Aldina Duarte, uma das vozes incontornáveis do fado na contemporaneidade, tropeçou nesta forma de arte no alto dos seus vinte anos. Foi nessa altura que quis ser fadista – apaixonou-se pelo fado e eu diria, até, que o fado se apaixonou por ela. Por entre um sem-número de projectos e de actuações, Aldina conta já com quase uma dezena de álbuns editados e lançados. No início de 2024, lançou “Metade-Metade”, o mais recente álbum da artista.

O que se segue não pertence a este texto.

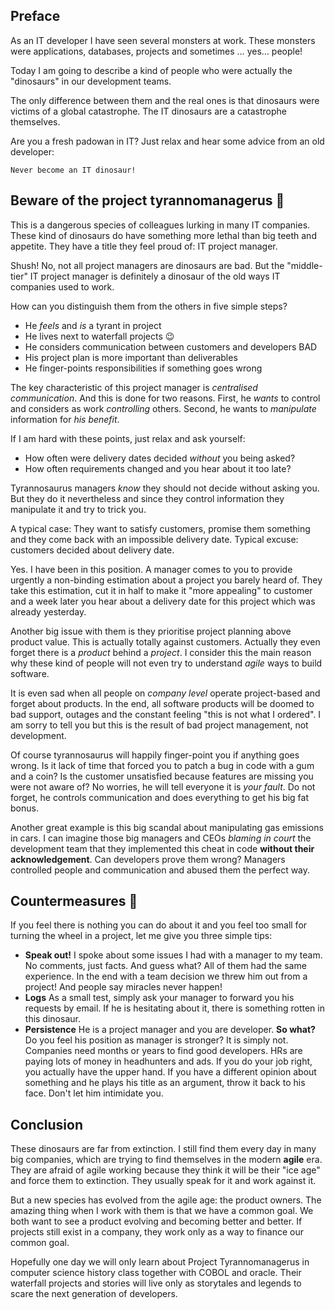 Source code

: ## Preface

As an IT developer I have seen several monsters at work. These monsters were applications,
databases, projects and sometimes … yes… people!

Today I am going to describe a kind of people who were actually the "dinosaurs" in our
development teams.

The only difference between them and the real ones is that dinosaurs were victims of a
global catastrophe. The IT dinosaurs are a catastrophe themselves.

Are you a fresh padowan in IT? Just relax and hear some advice from an
old developer:

    Never become an IT dinosaur!

## Beware of the project tyrannomanagerus 🦖

This is a dangerous species of colleagues lurking in many IT companies. These
kind of dinosaurs do have something more lethal than big teeth and appetite.
They have a title they feel proud of: IT project manager.

Shush! No, not all project managers are dinosaurs are bad. But the "middle-tier" IT
project manager is definitely a dinosaur of the old ways IT companies used to
work.

How can you distinguish them from the others in five simple steps?

- He _feels_ and _is_ a tyrant in project
- He lives next to waterfall projects 😉
- He considers communication between customers and developers BAD
- His project plan is more important than deliverables
- He finger-points responsibilities if something goes wrong

The key characteristic of this project manager is _centralised communication_.
And this is done for two reasons. First, he _wants_ to control and considers
as work _controlling_ others. Second, he wants to _manipulate_ information for
_his benefit_.

If I am hard with these points, just relax and ask yourself:

* How often were delivery dates decided _without_ you being asked?
* How often requirements changed and you hear about it too late?

Tyrannosaurus managers _know_ they should not decide without asking you.
But they do it nevertheless and since they control information they manipulate it and
try to trick you.

A typical case: They want to satisfy customers, promise them something
and they come back with an impossible delivery date. Typical excuse:
customers decided about delivery date.

Yes. I have been in this position. A manager comes to you to provide urgently a non-binding estimation about a project you barely heard of. They take this estimation, cut it in half to make it "more appealing" to customer and a week later you hear about a delivery date for this project which was already yesterday.

Another big issue with them is they prioritise project planning above
product value. This is actually totally against customers. Actually they even
forget there is a _product_ behind a _project_. I consider this the main
reason why these kind of people will not even try to understand _agile_ ways to
build software.

It is even sad when all people on _company level_ operate project-based and forget about
products. In the end, all software products will be doomed to bad support,
outages and the constant feeling "this is not what I ordered". I am sorry to tell you
but this is the result of bad project management, not development.

Of course tyrannosaurus will happily finger-point you if anything goes wrong.
Is it lack of time that forced you to patch a bug in code with a gum and a coin?
Is the customer unsatisfied because features are missing you were not aware of? No worries, he will tell everyone
it is _your fault_. Do not forget, he controls communication and does everything to get his big fat bonus.

Another great example is this big scandal about manipulating gas emissions in cars. I can imagine those big managers and CEOs _blaming in court_ the development team that they implemented this cheat in code __without their acknowledgement__. Can developers prove them wrong? Managers controlled people and communication and abused them the perfect way.

## Countermeasures 💪

If you feel there is nothing you can do about it and you feel too small for turning the wheel in a project, let me give you three simple tips:

* __Speak out!__ I spoke about some issues I had with a manager to my team. No comments, just facts. And guess what? All of them had the same experience. In the end with a team decision we threw him out from a project! And people say miracles never happen!
* __Logs__ As a small test, simply ask your manager to forward you his requests by email. If he is hesitating about it, there is something rotten in this dinosaur.
* __Persistence__ He is a project manager and you are developer. __So what?__ Do you feel his position as manager is stronger? It is simply not. Companies need months or years to find good developers. HRs are paying lots of money in headhunters and ads. If you do your job right, you actually have the upper hand. If you have a different opinion about something and he plays his title as an argument, throw it back to his face. Don't let him intimidate you.

## Conclusion

These dinosaurs are far from extinction. I still find them every day in many big companies, which are trying to find themselves in the modern __agile__ era. They are afraid of agile working because they think it will be their "ice age" and force them to extinction. They usually speak for it and work against it.

But a new species has evolved from the agile age: the product owners. The amazing thing when I work with them is that we have a  common goal. We both want to see a product evolving and becoming better and better. If projects still exist in a company, they work only as a way to finance our common goal.

Hopefully one day we will only learn about Project Tyrannomanagerus in computer science history class together with COBOL and oracle. Their waterfall projects and stories will live only as storytales and legends to scare the next generation of developers.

É Quinta-Feira, a noite vai acontecendo quente, mas chuvosa. Em Carnaxide, no Auditório Ruy de Carvalho, pelas 21h30, teremos o privilégio de ouvir Aldina e de aplaudir a sua leveza de existir, cantando. A sala de espectáculos encontra-se a meia-luz; o palco está sóbrio, simples, sincero. Três pequenos estrados, três cadeiras, três focos de luz, três microfones – não fosse o número três tão divino e tão primário; não fosse aquela hora e meia tão celestial.
Aldina faz-se acompanhar de Pedro Amendoeira (na guitarra portuguesa) e de Rogério Ferreira (na viola); faz-se acompanhar de um espírito sereno, presente e repleto. Mostra-se feliz – os seus olhos falam e as suas mãos criam. Agradece muito. Naquele dia, no intervalo temporal que iríamos viver, aquele “Metade-Metade” seria de todos nós, numa cadência, imperfeita ou perfeita, mas em uníssono.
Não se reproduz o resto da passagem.